プログラムのINとOUTについて
人とコンピュータの特徴の違いにかねて興味をもっている。
今回はそのことを書いてみたい。
結論から言うと、
コンピュータ(AIを除く)では入力(IN)と出力(OUT)が完全一致するのに対し、
人では入力と出力のあいだにズレが生じる。
たとえばワード、エクセル、撮影した写真が入力と異なる内容になってしまえば、
そのPCはもはや破綻して、用をなさない。
PCに常に期待されるのは、プログラム通りに同じ結果を出すこと。
人が苦手とする膨大な情報処理、難解な計算であっても、
PCの答えは寸分たがわず完全に同じものでなければならない。
反対にもし人がコンピュータのように入力と完全に同じ出力をするとすれば、
それはロボットやアンドロイドのようで何となく気持ちが悪い。
INとOUTの結果が完全に一致せず、
むしろ何がしかのズレが生じるのが人の人らしさで、
そうであるからこそ、コンピュータのように一様ではなく多様な魅力あるいは独創性が創発される。

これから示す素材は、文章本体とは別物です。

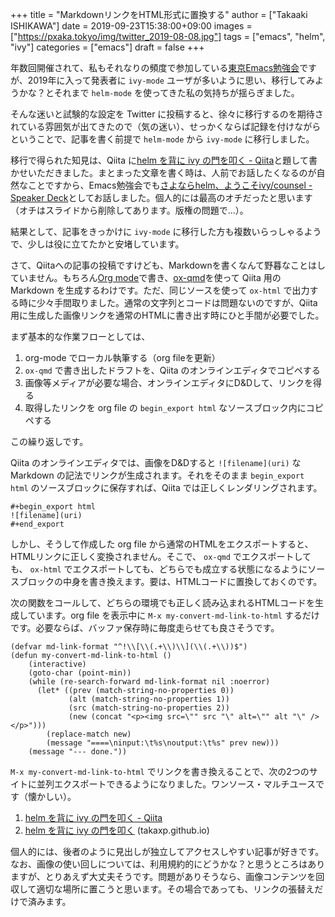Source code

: +++
title = "MarkdownリンクをHTML形式に置換する"
author = ["Takaaki ISHIKAWA"]
date = 2019-09-23T15:38:00+09:00
images = ["https://pxaka.tokyo/img/twitter_2019-08-08.jpg"]
tags = ["emacs", "helm", "ivy"]
categories = ["emacs"]
draft = false
+++

年数回開催されて、私もそれなりの頻度で参加している[東京Emacs勉強会](https://tokyo-emacs.connpass.com)ですが、2019年に入って発表者に `ivy-mode` ユーザが多いように思い、移行してみようかな？とそれまで `helm-mode` を使ってきた私の気持ちが揺らぎました。  

そんな迷いと試験的な設定を Twitter に投稿すると、徐々に移行するのを期待されている雰囲気が出てきたので（気の迷い）、せっかくならば記録を付けながらということで、記事を書く前提で `helm-mode` から `ivy-mode` に移行しました。  

移行で得られた知見は、Qiita に[helm を背に ivy の門を叩く - Qiita](https://qiita.com/takaxp/items/2fde2c119e419713342b)と題して書かせいただきました。まとまった文章を書く時は、人前でお話したくなるのが自然なことですから、Emacs勉強会でも[さよならhelm、ようこそivy/counsel - Speaker Deck](https://speakerdeck.com/takaxp/counsel)としてお話しました。個人的には最高のオチだったと思います（オチはスライドから削除してあります。版権の問題で...）。  

結果として、記事をきっかけに `ivy-mode` に移行した方も複数いらっしゃるようで、少しは役に立てたかと安堵しています。  

さて、Qiitaへの記事の投稿ですけども、Markdownを書くなんて野暮なことはしていません。もちろん[Org mode](https://orgmode.org/)で書き、[ox-qmd](https://github.com/0x60df/ox-qmd)を使って Qiita 用の Markdown を生成するわけです。ただ、同じソースを使って `ox-html` で出力する時に少々手間取りました。通常の文字列とコードは問題ないのですが、Qiita用に生成した画像リンクを通常のHTMLに書き出す時にひと手間が必要でした。  

まず基本的な作業フローとしては、  

1.  org-mode でローカル執筆する（org fileを更新）
2.  `ox-qmd` で書き出したドラフトを、Qiita のオンラインエディタでコピペする
3.  画像等メディアが必要な場合、オンラインエディタにD&Dして、リンクを得る
4.  取得したリンクを org file の `begin_export html` なソースブロック内にコピペする

この繰り返しです。  

Qiita のオンラインエディタでは、画像をD&Dすると `![filename](uri)` な Markdown の記法でリンクが生成されます。それをそのまま `begin_export html` のソースブロックに保存すれば、Qiita では正しくレンダリングされます。  

```emacs-lisp
#+begin_export html
![filename](uri)
#+end_export
```

しかし、そうして作成した org file から通常のHTMLをエクスポートすると、HTMLリンクに正しく変換されません。そこで、 `ox-qmd` でエクスポートしても、 `ox-html` でエクスポートしても、どちらでも成立する状態になるようにソースブロックの中身を書き換えます。要は、HTMLコードに置換しておくのです。  

次の関数をコールして、どちらの環境でも正しく読み込まれるHTMLコードを生成しています。org file を表示中に `M-x my-convert-md-link-to-html` するだけです。必要ならば、バッファ保存時に毎度走らせても良さそうです。  

```emacs-lisp
(defvar md-link-format "^!\\[\\(.+\\)\\](\\(.+\\))$")
(defun my-convert-md-link-to-html ()
    (interactive)
    (goto-char (point-min))
    (while (re-search-forward md-link-format nil :noerror)
      (let* ((prev (match-string-no-properties 0))
             (alt (match-string-no-properties 1))
             (src (match-string-no-properties 2))
             (new (concat "<p><img src=\"" src "\" alt=\"" alt "\" /></p>")))
        (replace-match new)
        (message "====\ninput:\t%s\noutput:\t%s" prev new)))
    (message "--- done."))
```

`M-x my-convert-md-link-to-html` でリンクを書き換えることで、次の2つのサイトに並列エクスポートできるようになりました。ワンソース・マルチユースです（懐かしい）。  

1.  [helm を背に ivy の門を叩く - Qiita](https://qiita.com/takaxp/items/2fde2c119e419713342b)
2.  [helm を背に ivy の門を叩く](https://takaxp.github.io/articles/qiita-helm2ivy.html) (takaxp.github.io)

個人的には、後者のように見出しが独立してアクセスしやすい記事が好きです。なお、画像の使い回しについては、利用規約的にどうかな？と思うところはありますが、とりあえず大丈夫そうです。問題がありそうなら、画像コンテンツを回収して適切な場所に置こうと思います。その場合であっても、リンクの張替えだけで済みます。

ズレが生じる過程で決定的な役割を果たすのが「個性」の発現。
伝統武術や伝統芸能には型という非常に重要な学びのプログラムがあるが、
武術家も芸能者も、型を徹底的にやりこむことで技術・人格・風格を創っていく。
このことについて、今をときめく狂言師 野村萬斎さんを評した齋藤孝さんにとても印象深い言葉があるので、引用したい。

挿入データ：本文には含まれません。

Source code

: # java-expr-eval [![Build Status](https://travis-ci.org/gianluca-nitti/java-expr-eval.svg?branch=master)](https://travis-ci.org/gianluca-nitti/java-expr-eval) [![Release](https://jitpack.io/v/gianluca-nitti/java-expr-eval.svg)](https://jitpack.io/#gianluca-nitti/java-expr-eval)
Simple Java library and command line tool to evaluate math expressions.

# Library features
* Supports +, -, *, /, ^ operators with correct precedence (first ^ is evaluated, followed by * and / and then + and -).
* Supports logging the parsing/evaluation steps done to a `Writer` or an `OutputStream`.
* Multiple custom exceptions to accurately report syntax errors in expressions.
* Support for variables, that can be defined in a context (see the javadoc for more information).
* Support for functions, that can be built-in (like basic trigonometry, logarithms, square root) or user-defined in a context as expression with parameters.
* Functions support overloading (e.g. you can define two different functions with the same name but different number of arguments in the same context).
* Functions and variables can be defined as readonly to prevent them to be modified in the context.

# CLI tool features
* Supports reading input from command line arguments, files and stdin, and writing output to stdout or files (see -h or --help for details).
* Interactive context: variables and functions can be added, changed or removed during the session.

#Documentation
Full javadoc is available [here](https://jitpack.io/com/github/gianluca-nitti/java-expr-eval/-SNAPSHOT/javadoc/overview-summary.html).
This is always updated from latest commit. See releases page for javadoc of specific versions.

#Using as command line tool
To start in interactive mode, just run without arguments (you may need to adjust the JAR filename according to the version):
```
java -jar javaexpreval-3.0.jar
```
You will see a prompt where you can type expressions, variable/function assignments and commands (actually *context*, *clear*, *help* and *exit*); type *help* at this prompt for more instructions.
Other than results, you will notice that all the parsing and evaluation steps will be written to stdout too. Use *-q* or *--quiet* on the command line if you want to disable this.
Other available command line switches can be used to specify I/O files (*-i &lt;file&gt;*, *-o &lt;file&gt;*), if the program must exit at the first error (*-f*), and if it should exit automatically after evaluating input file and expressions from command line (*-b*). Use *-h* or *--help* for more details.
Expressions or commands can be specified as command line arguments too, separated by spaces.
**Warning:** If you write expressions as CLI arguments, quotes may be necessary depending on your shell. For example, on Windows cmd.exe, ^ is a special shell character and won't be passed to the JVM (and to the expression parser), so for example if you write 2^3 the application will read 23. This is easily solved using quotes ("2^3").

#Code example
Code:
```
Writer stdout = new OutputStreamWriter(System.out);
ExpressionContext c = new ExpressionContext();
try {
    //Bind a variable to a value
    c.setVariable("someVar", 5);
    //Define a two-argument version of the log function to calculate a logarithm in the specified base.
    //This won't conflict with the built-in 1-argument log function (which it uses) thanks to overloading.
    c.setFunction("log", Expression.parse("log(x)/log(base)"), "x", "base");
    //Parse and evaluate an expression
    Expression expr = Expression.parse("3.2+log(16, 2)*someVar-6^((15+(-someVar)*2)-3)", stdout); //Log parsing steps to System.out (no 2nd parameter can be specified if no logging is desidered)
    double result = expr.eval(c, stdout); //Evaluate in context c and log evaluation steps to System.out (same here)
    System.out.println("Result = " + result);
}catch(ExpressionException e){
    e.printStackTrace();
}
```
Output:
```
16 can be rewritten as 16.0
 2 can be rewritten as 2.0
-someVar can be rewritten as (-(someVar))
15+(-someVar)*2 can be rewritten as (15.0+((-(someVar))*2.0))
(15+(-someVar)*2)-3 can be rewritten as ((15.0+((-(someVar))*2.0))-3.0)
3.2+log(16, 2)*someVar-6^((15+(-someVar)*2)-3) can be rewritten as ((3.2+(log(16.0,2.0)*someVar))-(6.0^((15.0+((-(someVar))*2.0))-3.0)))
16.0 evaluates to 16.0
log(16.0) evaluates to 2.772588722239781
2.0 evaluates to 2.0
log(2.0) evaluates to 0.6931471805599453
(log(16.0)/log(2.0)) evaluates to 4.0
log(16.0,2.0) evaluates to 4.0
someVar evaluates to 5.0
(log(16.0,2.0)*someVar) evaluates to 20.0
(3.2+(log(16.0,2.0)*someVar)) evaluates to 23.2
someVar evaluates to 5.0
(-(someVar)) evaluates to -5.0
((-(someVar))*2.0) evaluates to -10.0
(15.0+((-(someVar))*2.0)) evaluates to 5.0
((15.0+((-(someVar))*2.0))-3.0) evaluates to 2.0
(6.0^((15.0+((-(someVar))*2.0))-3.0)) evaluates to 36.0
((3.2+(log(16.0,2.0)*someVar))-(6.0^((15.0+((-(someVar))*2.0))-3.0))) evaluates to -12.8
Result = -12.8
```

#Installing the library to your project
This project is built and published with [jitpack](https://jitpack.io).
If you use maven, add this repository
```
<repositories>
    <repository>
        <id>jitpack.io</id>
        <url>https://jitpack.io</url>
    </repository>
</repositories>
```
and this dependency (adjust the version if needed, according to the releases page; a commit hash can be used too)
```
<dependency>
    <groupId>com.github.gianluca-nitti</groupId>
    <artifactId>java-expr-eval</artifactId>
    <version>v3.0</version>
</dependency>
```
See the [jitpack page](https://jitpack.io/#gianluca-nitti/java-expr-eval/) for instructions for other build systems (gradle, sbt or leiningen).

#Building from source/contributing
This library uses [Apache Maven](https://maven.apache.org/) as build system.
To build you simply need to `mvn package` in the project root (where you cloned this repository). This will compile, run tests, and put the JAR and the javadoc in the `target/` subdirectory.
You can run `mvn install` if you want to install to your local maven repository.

「萬斎さんは個性を育てる教育を受けてここまで来たのではない。型の教育を受けて、世界に通用する、極めて個性的表現者は誕生した。」『野村萬斎 狂言サイボーグ』
我が意を得たりと、この言葉に感銘を受けた。
自分の個性を打ち消し型そのそのものになりきるまで型をやりこむことによって、
期せずしてにじみ出てくる個性。
個性、独創性を表現しようとして出される個性ではなく、
むしろそれらを封印し、伝統プログラムに徹した果てに出てくる個性。
それは人と伝統プログラムが出会うことでしか出てこない、
またその人個人からしか生まれない本物の個性の躍動。
今の私の中では「守・破・離」の「破」のはじまりはこの辺りに位置づけられている。